My last fact-finding mission in Kigali took me out to Question Coffee, a project of the Relationship Coffee Institute. I’d flown past the Sustainable Harvest Rwanda sign while sitting on the back of a motorcycle (“moto”) on my way home one day, and suddenly made the connection between Sustainable Harvest Coffee Importers and the Question Coffee I had been drinking all summer from cafes around the city. The main café and educational center were not far from me, so I hopped on a moto on one of my last days and set out to experience the “best pour-over coffee in Rwanda” for myself. The Relationship Coffee Institute provides training for women-centric coffee cooperatives that promote transparent trading practices, practices for higher-quality coffee production, and higher prices (and therefore higher worker wages).

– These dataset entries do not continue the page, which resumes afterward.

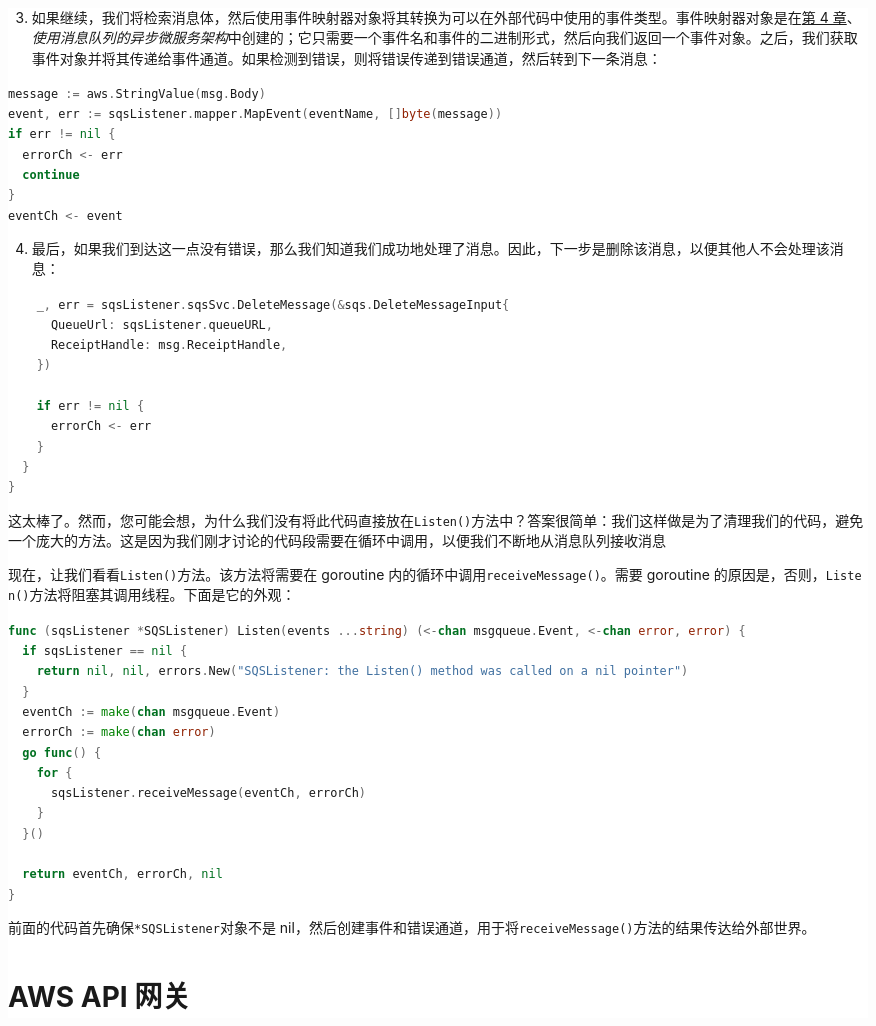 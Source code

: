 3.  如果继续，我们将检索消息体，然后使用事件映射器对象将其转换为可以在外部代码中使用的事件类型。事件映射器对象是在[第 4 章](04.html)、*使用消息队列的异步微服务架构*中创建的；它只需要一个事件名和事件的二进制形式，然后向我们返回一个事件对象。之后，我们获取事件对象并将其传递给事件通道。如果检测到错误，则将错误传递到错误通道，然后转到下一条消息：

```go
message := aws.StringValue(msg.Body)
event, err := sqsListener.mapper.MapEvent(eventName, []byte(message))
if err != nil {
  errorCh <- err
  continue
}
eventCh <- event
```

4.  最后，如果我们到达这一点没有错误，那么我们知道我们成功地处理了消息。因此，下一步是删除该消息，以便其他人不会处理该消息：

```go
    _, err = sqsListener.sqsSvc.DeleteMessage(&sqs.DeleteMessageInput{
      QueueUrl: sqsListener.queueURL,
      ReceiptHandle: msg.ReceiptHandle,
    })

    if err != nil {
      errorCh <- err
    }
  }
}
```

这太棒了。然而，您可能会想，为什么我们没有将此代码直接放在`Listen()`方法中？答案很简单：我们这样做是为了清理我们的代码，避免一个庞大的方法。这是因为我们刚才讨论的代码段需要在循环中调用，以便我们不断地从消息队列接收消息

现在，让我们看看`Listen()`方法。该方法将需要在 goroutine 内的循环中调用`receiveMessage()`。需要 goroutine 的原因是，否则，`Listen()`方法将阻塞其调用线程。下面是它的外观：

```go
func (sqsListener *SQSListener) Listen(events ...string) (<-chan msgqueue.Event, <-chan error, error) {
  if sqsListener == nil {
    return nil, nil, errors.New("SQSListener: the Listen() method was called on a nil pointer")
  }
  eventCh := make(chan msgqueue.Event)
  errorCh := make(chan error)
  go func() {
    for {
      sqsListener.receiveMessage(eventCh, errorCh)
    }
  }()

  return eventCh, errorCh, nil
}
```

前面的代码首先确保`*SQSListener`对象不是 nil，然后创建事件和错误通道，用于将`receiveMessage()`方法的结果传达给外部世界。

# AWS API 网关
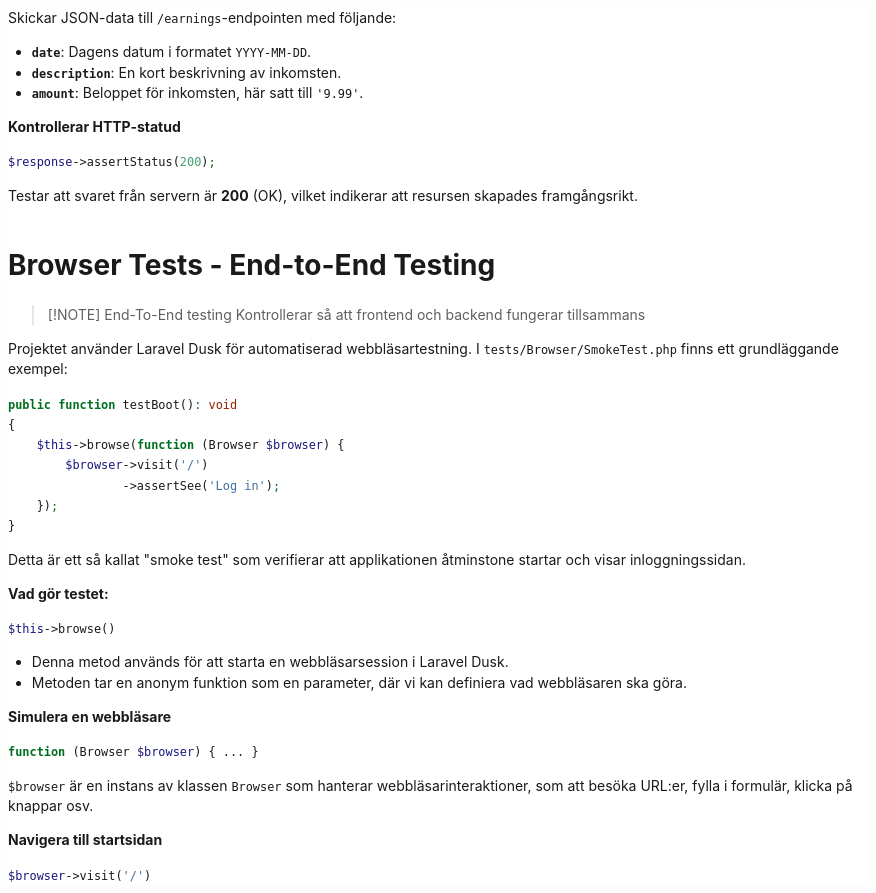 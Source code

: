 Skickar JSON-data till `/earnings`-endpointen med följande:

- **`date`**: Dagens datum i formatet `YYYY-MM-DD`.
- **`description`**: En kort beskrivning av inkomsten.
- **`amount`**: Beloppet för inkomsten, här satt till `'9.99'`.

**Kontrollerar HTTP-statud**

```php
$response->assertStatus(200);
```

Testar att svaret från servern är **200** (OK), vilket indikerar att resursen
skapades framgångsrikt.

# Browser Tests - End-to-End Testing

> [!NOTE] End-To-End testing Kontrollerar så att frontend och backend fungerar
> tillsammans

Projektet använder Laravel Dusk för automatiserad webbläsartestning. I
`tests/Browser/SmokeTest.php` finns ett grundläggande exempel:

```php
public function testBoot(): void
{
    $this->browse(function (Browser $browser) {
        $browser->visit('/')
                ->assertSee('Log in');
    });
}
```

Detta är ett så kallat "smoke test" som verifierar att applikationen åtminstone
startar och visar inloggningssidan.

**Vad gör testet:**

```php
$this->browse()
```

- Denna metod används för att starta en webbläsarsession i Laravel Dusk.
- Metoden tar en anonym funktion som en parameter, där vi kan definiera vad
  webbläsaren ska göra.

**Simulera en webbläsare**

```php
function (Browser $browser) { ... }
```

`$browser` är en instans av klassen `Browser` som hanterar
webbläsarinteraktioner, som att besöka URL:er, fylla i formulär, klicka på
knappar osv.

**Navigera till startsidan**

```php
$browser->visit('/')
```
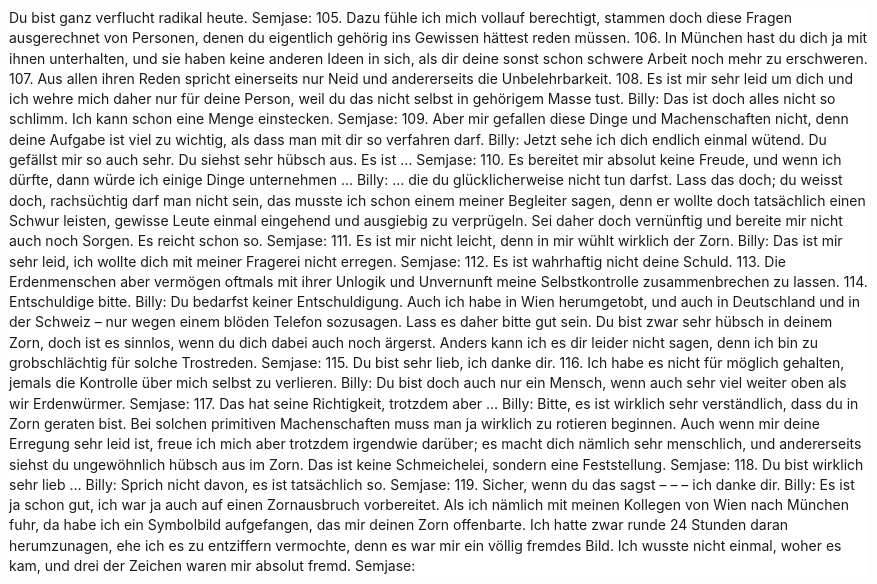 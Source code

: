 Du bist ganz verflucht radikal heute.
Semjase:
105. Dazu fühle ich mich vollauf berechtigt, stammen doch diese Fragen ausgerechnet von Personen, denen du eigentlich gehörig ins Gewissen hättest reden müssen.
106. In München hast du dich ja mit ihnen unterhalten, und sie haben keine anderen Ideen in sich, als dir deine sonst schon schwere Arbeit noch mehr zu erschweren.
107. Aus allen ihren Reden spricht einerseits nur Neid und andererseits die Unbelehrbarkeit.
108. Es ist mir sehr leid um dich und ich wehre mich daher nur für deine Person, weil du das nicht selbst in gehörigem Masse tust.
Billy:
Das ist doch alles nicht so schlimm. Ich kann schon eine Menge einstecken.
Semjase:
109. Aber mir gefallen diese Dinge und Machenschaften nicht, denn deine Aufgabe ist viel zu wichtig, als dass man mit dir so verfahren darf.
Billy:
Jetzt sehe ich dich endlich einmal wütend. Du gefällst mir so auch sehr. Du siehst sehr hübsch aus. Es ist …
Semjase:
110. Es bereitet mir absolut keine Freude, und wenn ich dürfte, dann würde ich einige Dinge unternehmen …
Billy:
… die du glücklicherweise nicht tun darfst. Lass das doch; du weisst doch, rachsüchtig darf man nicht sein, das musste ich schon einem meiner Begleiter sagen, denn er wollte doch tatsächlich einen Schwur leisten, gewisse Leute einmal eingehend und ausgiebig zu verprügeln. Sei daher doch vernünftig und bereite mir nicht auch noch Sorgen. Es reicht schon so.
Semjase:
111. Es ist mir nicht leicht, denn in mir wühlt wirklich der Zorn.
Billy:
Das ist mir sehr leid, ich wollte dich mit meiner Fragerei nicht erregen.
Semjase:
112. Es ist wahrhaftig nicht deine Schuld.
113. Die Erdenmenschen aber vermögen oftmals mit ihrer Unlogik und Unvernunft meine Selbstkontrolle zusammenbrechen zu lassen.
114. Entschuldige bitte.
Billy:
Du bedarfst keiner Entschuldigung. Auch ich habe in Wien herumgetobt, und auch in Deutschland und in der Schweiz – nur wegen einem blöden Telefon sozusagen. Lass es daher bitte gut sein. Du bist zwar sehr hübsch in deinem Zorn, doch ist es sinnlos, wenn du dich dabei auch noch ärgerst. Anders kann ich es dir leider nicht sagen, denn ich bin zu grobschlächtig für solche Trostreden.
Semjase:
115. Du bist sehr lieb, ich danke dir.
116. Ich habe es nicht für möglich gehalten, jemals die Kontrolle über mich selbst zu verlieren.
Billy:
Du bist doch auch nur ein Mensch, wenn auch sehr viel weiter oben als wir Erdenwürmer.
Semjase:
117. Das hat seine Richtigkeit, trotzdem aber …
Billy:
Bitte, es ist wirklich sehr verständlich, dass du in Zorn geraten bist. Bei solchen primitiven Machenschaften muss man ja wirklich zu rotieren beginnen. Auch wenn mir deine Erregung sehr leid ist, freue ich mich aber trotzdem irgendwie darüber; es macht dich nämlich sehr menschlich, und andererseits siehst du ungewöhnlich hübsch aus im Zorn. Das ist keine Schmeichelei, sondern eine Feststellung.
Semjase:
118. Du bist wirklich sehr lieb …
Billy:
Sprich nicht davon, es ist tatsächlich so.
Semjase:
119. Sicher, wenn du das sagst – – – ich danke dir.
Billy:
Es ist ja schon gut, ich war ja auch auf einen Zornausbruch vorbereitet. Als ich nämlich mit meinen Kollegen von Wien nach München fuhr, da habe ich ein Symbolbild aufgefangen, das mir deinen Zorn offenbarte. Ich hatte zwar runde 24 Stunden daran herumzunagen, ehe ich es zu entziffern vermochte, denn es war mir ein völlig fremdes Bild. Ich wusste nicht einmal, woher es kam, und drei der Zeichen waren mir absolut fremd.
Semjase: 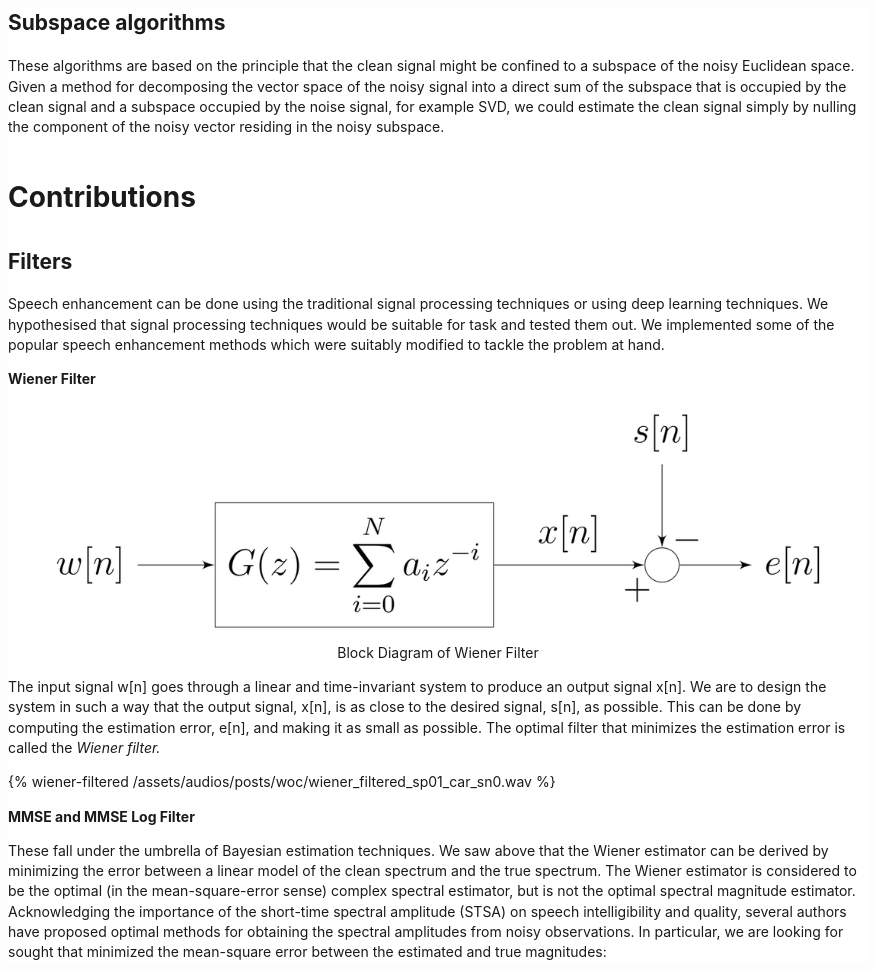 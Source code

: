 ## Subspace algorithms

These algorithms are based on the principle that the clean signal might be confined to a subspace of the noisy Euclidean space. Given a method for decomposing the vector space of the noisy signal into a direct sum of the subspace that is occupied by the clean signal and a subspace occupied by the noise signal, for example SVD, we could estimate the clean signal simply by nulling the component of the noisy vector residing in the noisy subspace.

# Contributions
## Filters

Speech enhancement can be done using the traditional signal processing techniques or using deep learning techniques. We hypothesised that signal processing techniques would be suitable for task and tested them out. We implemented some of the popular speech enhancement methods which were suitably modified to tackle the problem at hand.

**Wiener Filter**

<figure>
<center>
  <img alt="Block Diagram of Wiener Filter" src="/assets/images/posts/woc/wiener.png"/>
  <figcaption>Block Diagram of Wiener Filter</figcaption>
</center>
</figure>


The input signal w[n] goes through a linear and time-invariant system to produce an output signal x[n]. We are to design the system in such a way that the output signal, x[n], is as close to the desired signal, s[n], as possible. This can be done by computing the estimation error, e[n], and making it as small as possible. The optimal filter that minimizes the estimation error is called the *Wiener filter.*


{% wiener-filtered /assets/audios/posts/woc/wiener_filtered_sp01_car_sn0.wav %}

**MMSE and MMSE Log Filter**

These fall under the umbrella of Bayesian estimation techniques. We saw above that the Wiener estimator can be derived by minimizing the error between a linear model of the clean spectrum and the true spectrum. The Wiener estimator is considered to be the optimal (in the mean-square-error sense) complex spectral estimator, but is not the optimal spectral magnitude estimator. Acknowledging the importance of the short-time spectral amplitude (STSA) on speech intelligibility and quality, several authors have proposed optimal methods for obtaining the spectral amplitudes from noisy observations. In particular, we are looking for sought that minimized the mean-square error between the estimated and true magnitudes:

Just like many of the organizations I encountered during my time in Rwanda, Question Coffee presents a classic development success-story. I know that for every success-story there are many not-so-successful stories of similar projects. The uncertainties and complexities of development efforts are not new to me, having studied this work since my undergraduate years.

What struck me was the presence of a clear ambition for growth amidst a cloud of development fatigue. The positive energy and hope for the future were easy to see: in the recently-opened Kigali Convention Center, in the eagerness of anyone to talk with me about their work, and in the stated objectives of Vision 2020. But my awareness of the fatigue grew slowly, and finally came together during my visit to the Rwandan Genocide Memorial on one of the last days of my stay.

After the Rwandan Genocide, there was a huge influx of foreign aid and direct investment, not just for post-conflict reconstruction, but for broad development efforts in every sector of the country. Now, more than 20 years later, the aid is still coming, growth is still occurring, but for how much longer? In 2011, twenty percent of the country’s gross annual came from foreign aid. Since 2012, foreign direct investment has consistently surpassed 200 million USD annually. Yet, the country also appears to be reconciling with the reality that despite significant amounts of foreign investment, it won’t meet all of its Vision 2020 development goals. An excerpt from a 2018 IMF report on Rwanda’s progress summaries this tension between high growth goals and likely waning foreign development efforts:
“Building on its notable progress toward development objectives, the authorities are crafting a revised medium-term development strategy with the goal of achieving middle income status by 2035. To help achieve this objective, it will be important to regain momentum in mobilizing domestic revenue as a reliable source of financing for development.”
My conversation with Bright Ntare of FONERWA echoed this sentiment. He expressed excitement for all the work the climate fund hopes to achieve, while also acknowledging the significant challenge the country faces: how do we finance green growth when international flows run dry?

1 comment:

  1. Thank you, Esther, for giving your readers a glimpse into this very complex world. A very interesting read, indeed.